= Beginning of Section =

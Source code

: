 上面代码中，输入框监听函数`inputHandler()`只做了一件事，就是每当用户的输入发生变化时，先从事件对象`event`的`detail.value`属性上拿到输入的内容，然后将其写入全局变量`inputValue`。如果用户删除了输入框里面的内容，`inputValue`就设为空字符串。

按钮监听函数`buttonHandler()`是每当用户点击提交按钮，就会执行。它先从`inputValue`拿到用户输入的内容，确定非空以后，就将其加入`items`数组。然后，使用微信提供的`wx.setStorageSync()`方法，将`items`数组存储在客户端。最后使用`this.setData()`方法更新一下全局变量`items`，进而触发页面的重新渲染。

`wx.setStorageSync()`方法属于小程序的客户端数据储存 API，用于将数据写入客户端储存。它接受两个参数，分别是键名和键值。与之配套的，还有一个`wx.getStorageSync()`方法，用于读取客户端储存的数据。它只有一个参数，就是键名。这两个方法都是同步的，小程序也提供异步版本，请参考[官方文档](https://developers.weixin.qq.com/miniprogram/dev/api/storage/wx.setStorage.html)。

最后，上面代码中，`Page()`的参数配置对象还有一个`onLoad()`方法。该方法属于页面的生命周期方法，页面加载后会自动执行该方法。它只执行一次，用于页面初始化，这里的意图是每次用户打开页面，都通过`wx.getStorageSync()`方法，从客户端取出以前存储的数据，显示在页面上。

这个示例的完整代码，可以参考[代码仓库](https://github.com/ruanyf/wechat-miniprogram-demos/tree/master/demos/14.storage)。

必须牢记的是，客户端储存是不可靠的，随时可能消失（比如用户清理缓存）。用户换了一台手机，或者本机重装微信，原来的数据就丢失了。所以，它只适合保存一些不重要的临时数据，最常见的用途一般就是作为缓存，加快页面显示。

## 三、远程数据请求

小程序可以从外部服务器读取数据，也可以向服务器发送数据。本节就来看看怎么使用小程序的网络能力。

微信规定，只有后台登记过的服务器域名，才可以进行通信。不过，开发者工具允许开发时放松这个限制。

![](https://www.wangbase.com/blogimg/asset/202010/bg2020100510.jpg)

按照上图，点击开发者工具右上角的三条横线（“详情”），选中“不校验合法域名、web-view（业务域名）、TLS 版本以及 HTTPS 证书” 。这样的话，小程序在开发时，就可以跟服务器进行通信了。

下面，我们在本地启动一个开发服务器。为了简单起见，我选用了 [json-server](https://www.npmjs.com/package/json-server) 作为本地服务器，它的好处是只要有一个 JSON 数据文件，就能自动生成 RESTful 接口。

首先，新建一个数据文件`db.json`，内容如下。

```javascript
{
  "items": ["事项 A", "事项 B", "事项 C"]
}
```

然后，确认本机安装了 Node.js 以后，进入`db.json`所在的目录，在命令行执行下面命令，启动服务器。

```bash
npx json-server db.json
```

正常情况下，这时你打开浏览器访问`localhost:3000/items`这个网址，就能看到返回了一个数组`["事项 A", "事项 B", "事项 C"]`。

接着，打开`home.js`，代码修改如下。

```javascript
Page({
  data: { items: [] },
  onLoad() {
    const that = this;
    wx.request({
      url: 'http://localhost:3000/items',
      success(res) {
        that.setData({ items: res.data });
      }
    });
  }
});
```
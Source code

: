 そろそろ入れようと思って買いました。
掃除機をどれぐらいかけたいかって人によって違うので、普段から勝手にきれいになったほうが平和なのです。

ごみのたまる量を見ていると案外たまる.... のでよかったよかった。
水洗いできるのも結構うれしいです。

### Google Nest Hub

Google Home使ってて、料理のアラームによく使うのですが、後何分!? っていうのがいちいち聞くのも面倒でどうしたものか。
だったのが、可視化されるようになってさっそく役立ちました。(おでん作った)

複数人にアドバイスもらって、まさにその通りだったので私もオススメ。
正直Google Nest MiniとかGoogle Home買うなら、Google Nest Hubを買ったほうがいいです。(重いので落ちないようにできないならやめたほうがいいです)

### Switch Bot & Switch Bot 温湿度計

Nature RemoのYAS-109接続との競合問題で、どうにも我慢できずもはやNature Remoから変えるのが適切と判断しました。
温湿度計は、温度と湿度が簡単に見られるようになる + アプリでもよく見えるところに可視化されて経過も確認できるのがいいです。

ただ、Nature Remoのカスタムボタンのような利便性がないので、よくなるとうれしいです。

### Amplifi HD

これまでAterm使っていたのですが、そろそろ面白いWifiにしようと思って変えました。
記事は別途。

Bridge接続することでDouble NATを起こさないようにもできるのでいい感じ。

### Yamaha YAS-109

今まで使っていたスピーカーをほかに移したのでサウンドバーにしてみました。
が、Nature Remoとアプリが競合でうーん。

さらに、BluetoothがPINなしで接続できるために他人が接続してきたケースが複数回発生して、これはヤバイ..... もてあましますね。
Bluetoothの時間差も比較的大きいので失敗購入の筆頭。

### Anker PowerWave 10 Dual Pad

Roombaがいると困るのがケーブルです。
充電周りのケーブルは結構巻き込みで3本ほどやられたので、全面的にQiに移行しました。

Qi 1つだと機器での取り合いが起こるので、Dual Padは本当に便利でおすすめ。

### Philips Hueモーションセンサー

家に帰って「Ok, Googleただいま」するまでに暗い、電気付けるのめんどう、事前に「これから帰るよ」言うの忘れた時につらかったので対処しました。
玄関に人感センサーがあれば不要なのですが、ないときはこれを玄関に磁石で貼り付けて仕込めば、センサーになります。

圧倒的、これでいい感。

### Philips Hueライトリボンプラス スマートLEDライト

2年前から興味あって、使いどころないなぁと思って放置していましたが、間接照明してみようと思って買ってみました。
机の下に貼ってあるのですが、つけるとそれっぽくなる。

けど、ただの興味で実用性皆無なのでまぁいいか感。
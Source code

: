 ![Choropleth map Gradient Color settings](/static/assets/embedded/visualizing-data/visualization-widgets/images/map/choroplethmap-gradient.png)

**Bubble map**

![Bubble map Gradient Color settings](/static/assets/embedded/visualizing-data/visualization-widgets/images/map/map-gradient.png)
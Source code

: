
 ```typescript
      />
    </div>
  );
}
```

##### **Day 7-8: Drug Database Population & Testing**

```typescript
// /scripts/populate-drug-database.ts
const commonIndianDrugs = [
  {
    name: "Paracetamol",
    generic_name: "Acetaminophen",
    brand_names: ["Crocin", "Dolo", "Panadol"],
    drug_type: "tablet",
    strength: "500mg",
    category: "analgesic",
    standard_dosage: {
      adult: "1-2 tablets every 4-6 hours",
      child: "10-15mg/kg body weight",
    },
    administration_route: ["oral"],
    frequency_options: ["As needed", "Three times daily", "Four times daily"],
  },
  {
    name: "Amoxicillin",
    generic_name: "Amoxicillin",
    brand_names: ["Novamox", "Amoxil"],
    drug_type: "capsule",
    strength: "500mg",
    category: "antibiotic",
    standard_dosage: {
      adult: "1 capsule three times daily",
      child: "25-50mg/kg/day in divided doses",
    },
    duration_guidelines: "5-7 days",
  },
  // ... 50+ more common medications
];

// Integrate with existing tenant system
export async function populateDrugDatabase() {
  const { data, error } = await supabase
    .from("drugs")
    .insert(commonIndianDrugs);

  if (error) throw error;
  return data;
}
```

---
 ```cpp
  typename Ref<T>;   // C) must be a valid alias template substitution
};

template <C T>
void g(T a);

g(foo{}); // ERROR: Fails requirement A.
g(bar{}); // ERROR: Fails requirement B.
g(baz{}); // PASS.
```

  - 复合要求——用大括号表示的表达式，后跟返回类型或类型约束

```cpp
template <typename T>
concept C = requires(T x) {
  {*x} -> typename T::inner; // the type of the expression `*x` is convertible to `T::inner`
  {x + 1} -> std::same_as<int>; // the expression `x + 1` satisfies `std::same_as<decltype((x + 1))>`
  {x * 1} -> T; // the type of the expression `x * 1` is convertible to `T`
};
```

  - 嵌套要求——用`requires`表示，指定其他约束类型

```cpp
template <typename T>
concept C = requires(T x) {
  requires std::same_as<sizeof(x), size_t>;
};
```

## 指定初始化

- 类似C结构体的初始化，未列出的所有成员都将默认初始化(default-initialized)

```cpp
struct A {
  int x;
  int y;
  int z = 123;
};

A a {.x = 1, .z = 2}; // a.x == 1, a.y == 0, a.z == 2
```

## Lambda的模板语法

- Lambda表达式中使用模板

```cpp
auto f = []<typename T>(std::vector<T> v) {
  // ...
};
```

= End of Section =

▸ WHAT THIS TASK INVOLVES
State how many lines in the records above contain the word "Page", giving only the number.

▸ YOUR RESPONSE
2